What this example says is that the multiplicative inverse of 17
modulo 32 is 17. That is because 17 times 17 modulo 32 equals 1.
When using this method, you must test the returned value for
None. If the returned value is None, that means that the number
corresponding to the bitvector on which the method is invoked does
not possess a multiplicative-inverse with respect to the modulus.
When the multiplicative inverse exists, the result returned by
calling multiplicative_inverse() is a bitvector object.
- next_set_bit(self, from_index=0)
- Starting from a given bit position, you can find the position index
of the next set bit by
bv = BitVector(bitstring = '00000000000001')
print(bv.next_set_bit(5)) # 13
In this example, we are asking next_set_bit() to return the index
of the bit that is set after the bit position that is indexed 5. If
no next set bit is found, the method returns -1. A call to
next_set_bit() always returns a number. This method was
contributed originally by Jason Allum and updated subsequently by
John Gleeson.
- pad_from_left(self, n)
- You can pad a bitvector at its the left end with a designated number of
zeros with this method. This method returns the bitvector object on
which it is invoked. So you can think of this method as carrying
out an in-place extension of a bitvector (although, under the hood,
the extension is carried out by giving a new longer _vector
attribute to the bitvector object).
- pad_from_right(self, n)
- You can pad a bitvector at its right end with a designated number of
zeros with this method.
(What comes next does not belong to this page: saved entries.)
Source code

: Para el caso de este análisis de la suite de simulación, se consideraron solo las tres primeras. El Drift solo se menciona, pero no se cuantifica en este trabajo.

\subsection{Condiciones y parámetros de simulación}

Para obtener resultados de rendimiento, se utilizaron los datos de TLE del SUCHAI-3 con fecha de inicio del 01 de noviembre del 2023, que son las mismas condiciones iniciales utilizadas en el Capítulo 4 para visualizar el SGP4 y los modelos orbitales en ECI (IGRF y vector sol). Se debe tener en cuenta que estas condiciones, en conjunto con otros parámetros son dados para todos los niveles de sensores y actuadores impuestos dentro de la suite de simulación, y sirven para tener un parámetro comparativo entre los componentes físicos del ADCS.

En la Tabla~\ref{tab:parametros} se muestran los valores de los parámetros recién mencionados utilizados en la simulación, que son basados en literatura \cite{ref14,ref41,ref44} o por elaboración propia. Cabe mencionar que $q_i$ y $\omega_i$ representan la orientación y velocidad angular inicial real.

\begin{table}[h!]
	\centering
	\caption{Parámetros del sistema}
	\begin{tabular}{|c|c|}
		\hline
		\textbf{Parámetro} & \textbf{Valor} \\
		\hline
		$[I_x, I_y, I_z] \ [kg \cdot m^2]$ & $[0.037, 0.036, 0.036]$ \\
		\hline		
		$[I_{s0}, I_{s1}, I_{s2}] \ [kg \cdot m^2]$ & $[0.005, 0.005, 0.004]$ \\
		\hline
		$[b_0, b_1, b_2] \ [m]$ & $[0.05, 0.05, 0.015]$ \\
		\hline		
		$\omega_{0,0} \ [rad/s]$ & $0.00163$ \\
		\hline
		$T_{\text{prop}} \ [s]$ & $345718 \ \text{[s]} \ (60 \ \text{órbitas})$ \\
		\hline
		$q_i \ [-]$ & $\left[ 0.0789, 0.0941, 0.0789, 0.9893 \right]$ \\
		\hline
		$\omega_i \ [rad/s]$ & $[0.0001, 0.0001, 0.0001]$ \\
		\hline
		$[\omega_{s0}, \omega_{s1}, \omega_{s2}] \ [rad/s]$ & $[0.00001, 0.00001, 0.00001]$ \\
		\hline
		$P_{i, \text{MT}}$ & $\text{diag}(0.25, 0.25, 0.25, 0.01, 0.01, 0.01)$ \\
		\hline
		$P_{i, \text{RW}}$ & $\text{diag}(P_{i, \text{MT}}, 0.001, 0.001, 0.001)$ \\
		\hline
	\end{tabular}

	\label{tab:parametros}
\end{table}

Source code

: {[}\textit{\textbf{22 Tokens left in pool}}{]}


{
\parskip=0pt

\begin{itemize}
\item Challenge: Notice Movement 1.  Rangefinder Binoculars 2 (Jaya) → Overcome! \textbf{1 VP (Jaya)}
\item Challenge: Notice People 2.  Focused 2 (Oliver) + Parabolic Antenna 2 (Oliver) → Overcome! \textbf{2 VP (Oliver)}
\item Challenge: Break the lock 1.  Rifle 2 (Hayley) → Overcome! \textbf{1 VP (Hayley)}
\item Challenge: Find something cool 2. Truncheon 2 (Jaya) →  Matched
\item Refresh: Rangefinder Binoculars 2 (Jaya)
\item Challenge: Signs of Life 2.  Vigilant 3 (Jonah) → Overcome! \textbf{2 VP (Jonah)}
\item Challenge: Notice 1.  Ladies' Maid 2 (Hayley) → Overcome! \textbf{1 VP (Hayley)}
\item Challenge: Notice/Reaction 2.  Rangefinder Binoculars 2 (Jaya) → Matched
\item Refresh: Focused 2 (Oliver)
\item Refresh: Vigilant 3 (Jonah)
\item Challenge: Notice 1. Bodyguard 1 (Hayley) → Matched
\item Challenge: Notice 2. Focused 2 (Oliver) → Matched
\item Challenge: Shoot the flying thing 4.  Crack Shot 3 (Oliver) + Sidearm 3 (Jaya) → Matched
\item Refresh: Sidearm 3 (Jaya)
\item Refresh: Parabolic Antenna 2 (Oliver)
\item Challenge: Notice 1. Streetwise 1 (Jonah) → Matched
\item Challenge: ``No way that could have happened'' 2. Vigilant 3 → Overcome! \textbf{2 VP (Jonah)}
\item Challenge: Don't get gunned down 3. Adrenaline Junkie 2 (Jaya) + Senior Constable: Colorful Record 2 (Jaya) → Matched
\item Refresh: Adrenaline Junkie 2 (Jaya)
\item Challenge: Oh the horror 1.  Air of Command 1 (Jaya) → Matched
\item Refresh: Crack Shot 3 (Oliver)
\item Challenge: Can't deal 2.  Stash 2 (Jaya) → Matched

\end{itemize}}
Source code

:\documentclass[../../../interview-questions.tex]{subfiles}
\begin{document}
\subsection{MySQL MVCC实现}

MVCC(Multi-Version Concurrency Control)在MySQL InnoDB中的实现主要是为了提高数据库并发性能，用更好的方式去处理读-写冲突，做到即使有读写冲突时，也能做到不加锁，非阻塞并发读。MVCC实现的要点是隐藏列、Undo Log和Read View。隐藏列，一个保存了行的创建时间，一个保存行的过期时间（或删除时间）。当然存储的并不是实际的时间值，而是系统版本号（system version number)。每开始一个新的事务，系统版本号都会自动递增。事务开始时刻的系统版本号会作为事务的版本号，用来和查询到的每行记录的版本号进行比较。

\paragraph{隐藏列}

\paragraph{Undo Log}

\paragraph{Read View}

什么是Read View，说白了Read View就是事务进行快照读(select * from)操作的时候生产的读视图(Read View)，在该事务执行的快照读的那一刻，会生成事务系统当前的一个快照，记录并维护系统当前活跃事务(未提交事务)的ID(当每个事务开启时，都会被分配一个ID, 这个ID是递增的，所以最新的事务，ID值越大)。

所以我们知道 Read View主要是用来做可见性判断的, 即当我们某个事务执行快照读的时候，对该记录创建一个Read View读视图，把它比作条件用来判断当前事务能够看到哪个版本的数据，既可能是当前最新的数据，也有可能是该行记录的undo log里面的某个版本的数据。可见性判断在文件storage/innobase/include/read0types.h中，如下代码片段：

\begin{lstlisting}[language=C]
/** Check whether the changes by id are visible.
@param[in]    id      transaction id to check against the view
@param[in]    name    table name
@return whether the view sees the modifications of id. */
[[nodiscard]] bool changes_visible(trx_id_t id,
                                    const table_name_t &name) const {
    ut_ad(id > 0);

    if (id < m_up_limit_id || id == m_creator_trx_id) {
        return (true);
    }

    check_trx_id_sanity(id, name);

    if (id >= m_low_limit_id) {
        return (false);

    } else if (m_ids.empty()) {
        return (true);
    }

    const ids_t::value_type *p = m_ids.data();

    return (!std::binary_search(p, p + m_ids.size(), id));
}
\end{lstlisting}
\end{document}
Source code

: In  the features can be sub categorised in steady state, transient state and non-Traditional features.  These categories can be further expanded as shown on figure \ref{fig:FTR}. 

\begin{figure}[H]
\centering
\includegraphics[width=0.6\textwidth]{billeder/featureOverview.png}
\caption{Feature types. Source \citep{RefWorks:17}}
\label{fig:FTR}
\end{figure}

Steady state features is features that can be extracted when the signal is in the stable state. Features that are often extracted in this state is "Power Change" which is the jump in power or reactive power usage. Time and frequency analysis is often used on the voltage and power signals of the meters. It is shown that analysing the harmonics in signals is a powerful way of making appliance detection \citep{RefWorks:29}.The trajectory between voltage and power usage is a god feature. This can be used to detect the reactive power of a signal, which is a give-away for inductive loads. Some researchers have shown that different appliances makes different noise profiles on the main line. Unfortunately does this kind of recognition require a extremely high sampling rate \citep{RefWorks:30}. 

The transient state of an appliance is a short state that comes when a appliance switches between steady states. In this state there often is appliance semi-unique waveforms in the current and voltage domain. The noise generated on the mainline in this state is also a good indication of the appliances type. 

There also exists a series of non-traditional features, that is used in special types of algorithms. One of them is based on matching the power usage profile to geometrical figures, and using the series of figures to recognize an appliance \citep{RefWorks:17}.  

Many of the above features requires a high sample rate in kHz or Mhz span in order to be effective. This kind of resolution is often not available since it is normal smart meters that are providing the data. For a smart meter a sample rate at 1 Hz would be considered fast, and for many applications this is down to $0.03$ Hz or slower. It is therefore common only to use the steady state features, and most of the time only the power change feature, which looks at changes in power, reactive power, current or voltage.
This method returns the bitvector object on
which it is invoked. So you can think of this method as carrying
out an in-place extension of a bitvector (although, under the hood,
the extension is carried out by giving a new longer _vector
attribute to the bitvector object).
- permute(self, permute_list)
- This method returns a new bitvector object. Permuting a bitvector means
that you select its bits in the sequence specified by the argument
permute_list.
- rank_of_bit_set_at_index(self, position)
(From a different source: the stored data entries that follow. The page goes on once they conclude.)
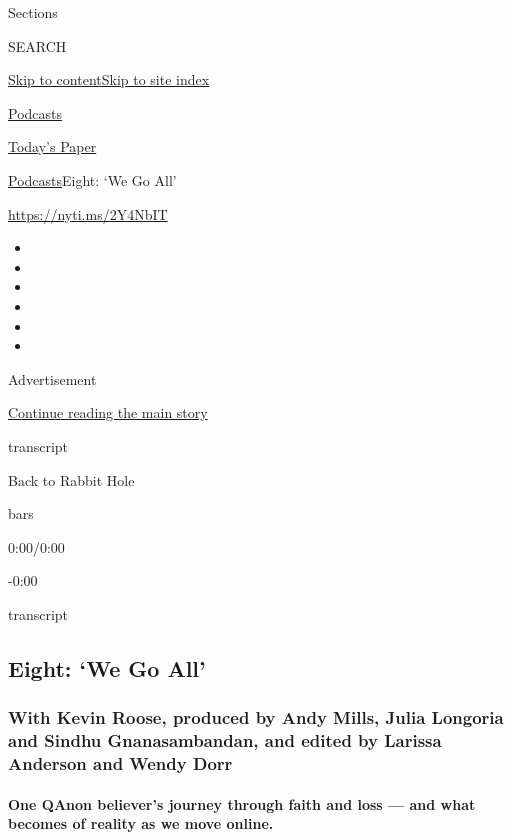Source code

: Sections

SEARCH

\protect\hyperlink{site-content}{Skip to
content}\protect\hyperlink{site-index}{Skip to site index}

\href{https://www.nytimes.com/spotlight/podcasts}{Podcasts}

\href{https://myaccount.nytimes.com/auth/login?response_type=cookie\&client_id=vi}{}

\href{https://www.nytimes.com/section/todayspaper}{Today's Paper}

\href{/spotlight/podcasts}{Podcasts}\textbar{}Eight: `We Go All'

\url{https://nyti.ms/2Y4NbIT}

\begin{itemize}
\item
\item
\item
\item
\item
\item
\end{itemize}

Advertisement

\protect\hyperlink{after-top}{Continue reading the main story}

transcript

Back to Rabbit Hole

bars

0:00/0:00

-0:00

transcript

\hypertarget{eight-we-go-all}{%
\subsection{Eight: `We Go All'}\label{eight-we-go-all}}

\hypertarget{with-kevin-roose-produced-by-andy-mills-julia-longoria-and-sindhu-gnanasambandan-and-edited-by-larissa-anderson-and-wendy-dorr}{%
\subsubsection{With Kevin Roose, produced by Andy Mills, Julia Longoria
and Sindhu Gnanasambandan, and edited by Larissa Anderson and Wendy
Dorr}\label{with-kevin-roose-produced-by-andy-mills-julia-longoria-and-sindhu-gnanasambandan-and-edited-by-larissa-anderson-and-wendy-dorr}}

\hypertarget{one-qanon-believers-journey-through-faith-and-loss--and-what-becomes-of-reality-as-we-move-online}{%
\paragraph{One QAnon believer's journey through faith and loss --- and
what becomes of reality as we move
online.}\label{one-qanon-believers-journey-through-faith-and-loss--and-what-becomes-of-reality-as-we-move-online}}

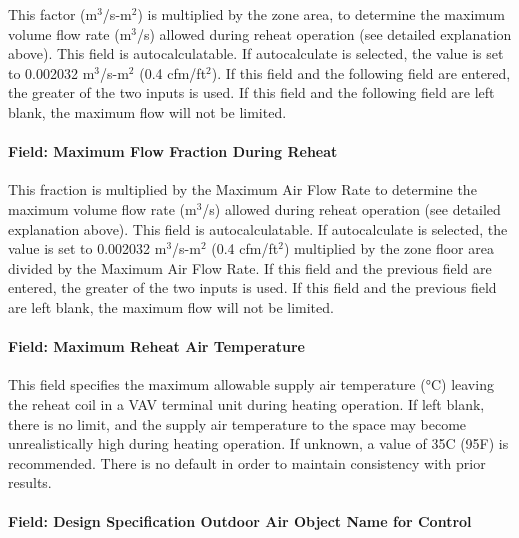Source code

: This factor (m\(^{3}\)/s-m\(^{2}\)) is multiplied by the zone area, to determine the maximum volume flow rate (m\(^{3}\)/s) allowed during reheat operation (see detailed explanation above). This field is autocalculatable. If autocalculate is selected, the value is set to 0.002032 m\(^{3}\)/s-m\(^{2}\) (0.4 cfm/ft\(^{2}\)). If this field and the following field are entered, the greater of the two inputs is used. If this field and the following field are left blank, the maximum flow will not be limited.

\paragraph{Field: Maximum Flow Fraction During Reheat}\label{field-maximum-flow-fraction-during-reheat-000}

This fraction is multiplied by the Maximum Air Flow Rate to determine the maximum volume flow rate (m\(^{3}\)/s) allowed during reheat operation (see detailed explanation above). This field is autocalculatable. If autocalculate is selected, the value is set to 0.002032 m\(^{3}\)/s-m\(^{2}\) (0.4 cfm/ft\(^{2}\)) multiplied by the zone floor area divided by the Maximum Air Flow Rate. If this field and the previous field are entered, the greater of the two inputs is used. If this field and the previous field are left blank, the maximum flow will not be limited.

\paragraph{Field: Maximum Reheat Air Temperature}\label{field-maximum-reheat-air-temperature-000}

This field specifies the maximum allowable supply air temperature (°C) leaving the reheat coil in a VAV terminal unit during heating operation. If left blank, there is no limit, and the supply air temperature to the space may become unrealistically high during heating operation. If unknown, a value of 35C (95F) is recommended. There is no default in order to maintain consistency with prior results.

\paragraph{Field: Design Specification Outdoor Air Object Name for Control}\label{field-design-specification-outdoor-air-object-name-for-control}

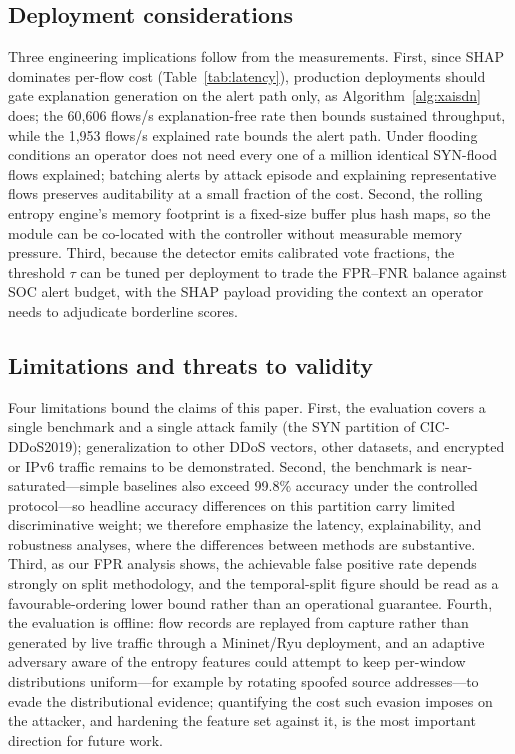 ﻿\documentclass[journal]{IEEEtran}
\begin{document}
\subsection{Deployment considerations}
Three engineering implications follow from the measurements. First, since SHAP dominates per-flow cost (Table~\ref{tab:latency}), production deployments should gate explanation generation on the alert path only, as Algorithm~\ref{alg:xaisdn} does; the 60,606 flows/s explanation-free rate then bounds sustained throughput, while the 1,953 flows/s explained rate bounds the alert path. Under flooding conditions an operator does not need every one of a million identical SYN-flood flows explained; batching alerts by attack episode and explaining representative flows preserves auditability at a small fraction of the cost. Second, the rolling entropy engine's memory footprint is a fixed-size buffer plus hash maps, so the module can be co-located with the controller without measurable memory pressure. Third, because the detector emits calibrated vote fractions, the threshold $\tau$ can be tuned per deployment to trade the FPR--FNR balance against SOC alert budget, with the SHAP payload providing the context an operator needs to adjudicate borderline scores.

\subsection{Limitations and threats to validity}
Four limitations bound the claims of this paper. First, the evaluation covers a single benchmark and a single attack family (the SYN partition of CIC-DDoS2019); generalization to other DDoS vectors, other datasets, and encrypted or IPv6 traffic remains to be demonstrated. Second, the benchmark is near-saturated---simple baselines also exceed 99.8\% accuracy under the controlled protocol---so headline accuracy differences on this partition carry limited discriminative weight; we therefore emphasize the latency, explainability, and robustness analyses, where the differences between methods are substantive. Third, as our FPR analysis shows, the achievable false positive rate depends strongly on split methodology, and the temporal-split figure should be read as a favourable-ordering lower bound rather than an operational guarantee. Fourth, the evaluation is offline: flow records are replayed from capture rather than generated by live traffic through a Mininet/Ryu deployment, and an adaptive adversary aware of the entropy features could attempt to keep per-window distributions uniform---for example by rotating spoofed source addresses---to evade the distributional evidence; quantifying the cost such evasion imposes on the attacker, and hardening the feature set against it, is the most important direction for future work.
\end{document}
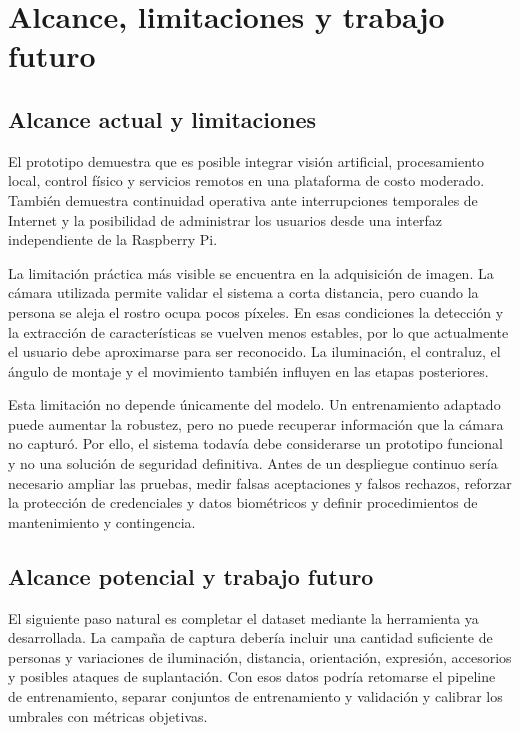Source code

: \chapter{Alcance, limitaciones y trabajo futuro}

\section{Alcance actual y limitaciones}

El prototipo demuestra que es posible integrar visión artificial, procesamiento local, control físico y servicios remotos en una plataforma de costo moderado. También demuestra continuidad operativa ante interrupciones temporales de Internet y la posibilidad de administrar los usuarios desde una interfaz independiente de la Raspberry Pi.

La limitación práctica más visible se encuentra en la adquisición de imagen. La cámara utilizada permite validar el sistema a corta distancia, pero cuando la persona se aleja el rostro ocupa pocos píxeles. En esas condiciones la detección y la extracción de características se vuelven menos estables, por lo que actualmente el usuario debe aproximarse para ser reconocido. La iluminación, el contraluz, el ángulo de montaje y el movimiento también influyen en las etapas posteriores.

Esta limitación no depende únicamente del modelo. Un entrenamiento adaptado puede aumentar la robustez, pero no puede recuperar información que la cámara no capturó. Por ello, el sistema todavía debe considerarse un prototipo funcional y no una solución de seguridad definitiva. Antes de un despliegue continuo sería necesario ampliar las pruebas, medir falsas aceptaciones y falsos rechazos, reforzar la protección de credenciales y datos biométricos y definir procedimientos de mantenimiento y contingencia.

\section{Alcance potencial y trabajo futuro}

El siguiente paso natural es completar el dataset mediante la herramienta ya desarrollada. La campaña de captura debería incluir una cantidad suficiente de personas y variaciones de iluminación, distancia, orientación, expresión, accesorios y posibles ataques de suplantación. Con esos datos podría retomarse el pipeline de entrenamiento, separar conjuntos de entrenamiento y validación y calibrar los umbrales con métricas objetivas.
- You can measure the "rank" of a bit that is set at a given
position. Rank is the number of bits that are set up to the
position of the bit you are interested in.
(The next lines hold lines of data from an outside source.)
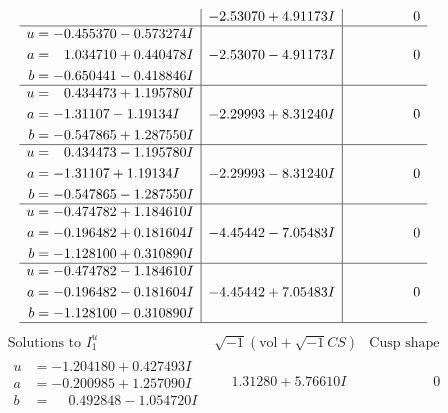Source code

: \documentclass[1p]{elsarticle_modified}
\theoremstyle{definition}
\newcommand{\I}{\sqrt{-1}}
\begin{document}
$$\begin{array}{c|c|c}
 & -2.53070 + 4.91173 I & \phantom{-0.000000 } 0 \\ \hline\begin{aligned}
u &= -0.455370 - 0.573274 I \\
a &= \phantom{-}1.034710 + 0.440478 I \\
b &= -0.650441 - 0.418846 I\end{aligned}
 & -2.53070 - 4.91173 I & \phantom{-0.000000 } 0 \\ \hline\begin{aligned}
u &= \phantom{-}0.434473 + 1.195780 I \\
a &= -1.31107 - 1.19134 I \\
b &= -0.547865 + 1.287550 I\end{aligned}
 & -2.29993 + 8.31240 I & \phantom{-0.000000 } 0 \\ \hline\begin{aligned}
u &= \phantom{-}0.434473 - 1.195780 I \\
a &= -1.31107 + 1.19134 I \\
b &= -0.547865 - 1.287550 I\end{aligned}
 & -2.29993 - 8.31240 I & \phantom{-0.000000 } 0 \\ \hline\begin{aligned}
u &= -0.474782 + 1.184610 I \\
a &= -0.196482 + 0.181604 I \\
b &= -1.128100 + 0.310890 I\end{aligned}
 & -4.45442 - 7.05483 I & \phantom{-0.000000 } 0 \\ \hline\begin{aligned}
u &= -0.474782 - 1.184610 I \\
a &= -0.196482 - 0.181604 I \\
b &= -1.128100 - 0.310890 I\end{aligned}
 & -4.45442 + 7.05483 I & \phantom{-0.000000 } 0\\
 \hline 
 \end{array}$$\newpage$$\begin{array}{c|c|c}  
\text{Solutions to }I^u_{1}& \I (\text{vol} + \sqrt{-1}CS) & \text{Cusp shape}\\
 \hline 
\begin{aligned}
u &= -1.204180 + 0.427493 I \\
a &= -0.200985 + 1.257090 I \\
b &= \phantom{-}0.492848 - 1.054720 I\end{aligned}
 & \phantom{-}1.31280 + 5.76610 I & \phantom{-0.000000 } 0 \\ \hline\begin{aligned}

\end{aligned}
\end{array}$$
\end{document}
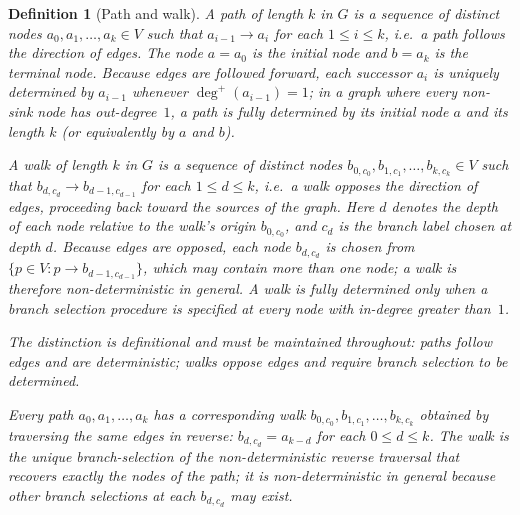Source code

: \documentclass[11pt,a4paper]{article}
\newtheorem{definition}[theorem]{Definition}
\theoremstyle{remark}
\theoremstyle{plain}
\begin{document}
\begin{definition}[Path and walk]\label{def:pathwalk}
A \emph{path} of length $k$ in $G$ is a sequence of distinct nodes
$a_0, a_1, \ldots, a_k \in V$ such that $a_{i-1} \to a_i$ for each $1 \le i \le k$,
i.e.\ a path \emph{follows} the direction of edges.
The node $a = a_0$ is the \emph{initial node} and $b = a_k$ is the \emph{terminal node}.
Because edges are followed forward, each successor $a_i$ is uniquely determined by
$a_{i-1}$ whenever $\deg^+(a_{i-1}) = 1$; in a graph where every non-sink node has
out-degree~$1$, a path is \emph{fully determined} by its initial node $a$ and its
length $k$ (or equivalently by $a$ and $b$).

A \emph{walk} of length $k$ in $G$ is a sequence of distinct nodes
$b_{0,c_0}, b_{1,c_1}, \ldots, b_{k,c_k} \in V$ such that
$b_{d,c_d} \to b_{d-1,c_{d-1}}$ for each $1 \le d \le k$,
i.e.\ a walk \emph{opposes} the direction of edges, proceeding back toward the
sources of the graph.
Here $d$ denotes the depth of each node relative to the walk's origin $b_{0,c_0}$,
and $c_d$ is the branch label chosen at depth $d$.
Because edges are opposed, each node $b_{d,c_d}$ is chosen from
$\{p \in V : p \to b_{d-1,c_{d-1}}\}$, which may contain more than one node; a walk is
therefore \emph{non-deterministic} in general.
A walk is fully determined only when a \emph{branch selection procedure} is specified
at every node with in-degree greater than~$1$.

The distinction is definitional and must be maintained throughout: \emph{paths follow
edges and are deterministic; walks oppose edges and require branch selection to be
determined.}

Every path $a_0, a_1, \ldots, a_k$ has a \emph{corresponding walk}
$b_{0,c_0}, b_{1,c_1}, \ldots, b_{k,c_k}$ obtained by traversing the same edges in
reverse: $b_{d,c_d} = a_{k-d}$ for each $0 \le d \le k$.
The walk is the unique branch-selection of the non-deterministic reverse traversal
that recovers exactly the nodes of the path; it is non-deterministic in general
because other branch selections at each $b_{d,c_d}$ may exist.
\end{definition}
\end{document}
bv = BitVector(bitstring = '01010101011100')
print(bv.rank_of_bit_set_at_index(10)) # 6
The value 6 returned by this call to rank_of_bit_set_at_index() is
the number of bits set up to the position indexed 10 (including
that position). This method throws an exception if there is no bit
set at the argument position. Otherwise, it returns the rank as a
number.
- read_bits_from_file(self, blocksize)
- You can construct bitvectors directly from the bits in a disk file
through the calls shown below. As you can see, this requires two
steps: First you make a call as illustrated by the first statement
below. The purpose of this call is to create a file object that is
associated with the variable bv. Subsequent calls to
read_bits_from_file(n) on this variable return a bitvector for each
block of n bits thus read. The read_bits_from_file() throws an
exception if the argument n is not a multiple of 8.
bv = BitVector(filename = 'somefile')
bv1 = bv.read_bits_from_file(64)
bv2 = bv.read_bits_from_file(64)
...
...
bv.close_file_object()
When reading a file as shown above, you can test the attribute
more_to_read of the bitvector object in order to find out if there
is more to read in the file. The while loop shown below reads all
of a file in 64-bit blocks:
bv = BitVector( filename = 'testinput4.txt' )
print("Here are all the bits read from the file:")
while (bv.more_to_read):
bv_read = bv.read_bits_from_file( 64 )
print(bv_read)
bv.close_file_object()
The size of the last bitvector constructed from a file corresponds
to how many bytes remain unread in the file at that point. It is
your responsibility to zero-pad the last bitvector appropriately
if, say, you are doing block encryption of the whole file.
- read_bits_from_fileobject(self, fp)
- This function is meant to read a bit string from a file like
object.
- reset(self, val)
- Resets a previously created BitVector to either all zeros or all ones
depending on the argument val. Returns self to allow for syntax like
bv = bv1[3:6].reset(1)
or
bv = bv1[:].reset(1)
- reverse(self)
- Given a bit vector, you can construct a bit vector with all the
bits reversed, in the sense that what was left to right before now
becomes right to left.
bv = BitVector(bitstring = '0001100000000000001')
print(str(bv.reverse()))
A call to reverse() returns a new bitvector object whose bits are
in reverse order in relation to the bits in the bitvector on which
the method is invoked.
- runs(self)
- You can extract from a bitvector the runs of 1's and 0's in the
vector as follows:
bv = BitVector(bitlist = (1,1, 1, 0, 0, 1))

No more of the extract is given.